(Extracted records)
Segment Open

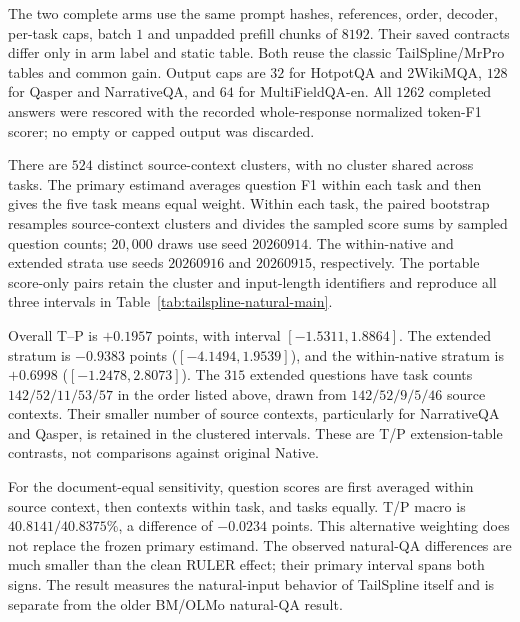 The two complete arms use the same prompt hashes, references, order, decoder,
per-task caps, batch $1$ and unpadded prefill chunks of $8192$. Their saved
contracts differ only in arm label and static table. Both reuse the classic
TailSpline/MrPro tables and common gain. Output caps are $32$ for HotpotQA and
2WikiMQA, $128$ for Qasper and NarrativeQA, and $64$ for MultiFieldQA-en.
All $1262$ completed answers were rescored with the recorded whole-response
normalized token-F1 scorer; no empty or capped output was discarded.

There are $524$ distinct source-context clusters, with no cluster shared across
tasks. The primary estimand averages question F1 within each task and then gives
the five task means equal weight. Within each task, the paired bootstrap
resamples source-context clusters and divides the sampled score sums by sampled
question counts; $20{,}000$ draws use seed $20260914$. The within-native and
extended strata use seeds $20260916$ and $20260915$, respectively. The portable
score-only pairs retain the cluster and input-length identifiers and reproduce
all three intervals in Table~\ref{tab:tailspline-natural-main}.




Overall T--P is $+0.1957$ points, with interval $[-1.5311,1.8864]$.
The extended stratum is $-0.9383$ points ($[-4.1494,1.9539]$), and the within-native
stratum is $+0.6998$ ($[-1.2478,2.8073]$). The $315$ extended questions have task
counts $142/52/11/53/57$ in the order listed above, drawn from
$142/52/9/5/46$ source contexts. Their smaller number of source contexts,
particularly for NarrativeQA and Qasper, is retained in the clustered intervals.
These are T/P extension-table contrasts, not comparisons against original Native.

For the document-equal sensitivity, question scores are first averaged within
source context, then contexts within task, and tasks equally. T/P macro is
$40.8141/40.8375\%$, a difference of $-0.0234$ points. This alternative weighting
does not replace the frozen primary estimand. The observed natural-QA differences
are much smaller than the clean RULER effect; their primary interval spans both
signs. The result measures the natural-input behavior of TailSpline itself and
is separate from the older BM/OLMo natural-QA result.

Segment Closed

» Exercise aim:
Starting at the line with "source contexts. Their", restate each line through the end of the records, both ends included, and stop there.

» Result:
$142/52/9/5/46$ source contexts. Their smaller number of source contexts,
particularly for NarrativeQA and Qasper, is retained in the clustered intervals.
These are T/P extension-table contrasts, not comparisons against original Native.

For the document-equal sensitivity, question scores are first averaged within
source context, then contexts within task, and tasks equally. T/P macro is
$40.8141/40.8375\%$, a difference of $-0.0234$ points. This alternative weighting
does not replace the frozen primary estimand. The observed natural-QA differences
are much smaller than the clean RULER effect; their primary interval spans both
signs. The result measures the natural-input behavior of TailSpline itself and
is separate from the older BM/OLMo natural-QA result.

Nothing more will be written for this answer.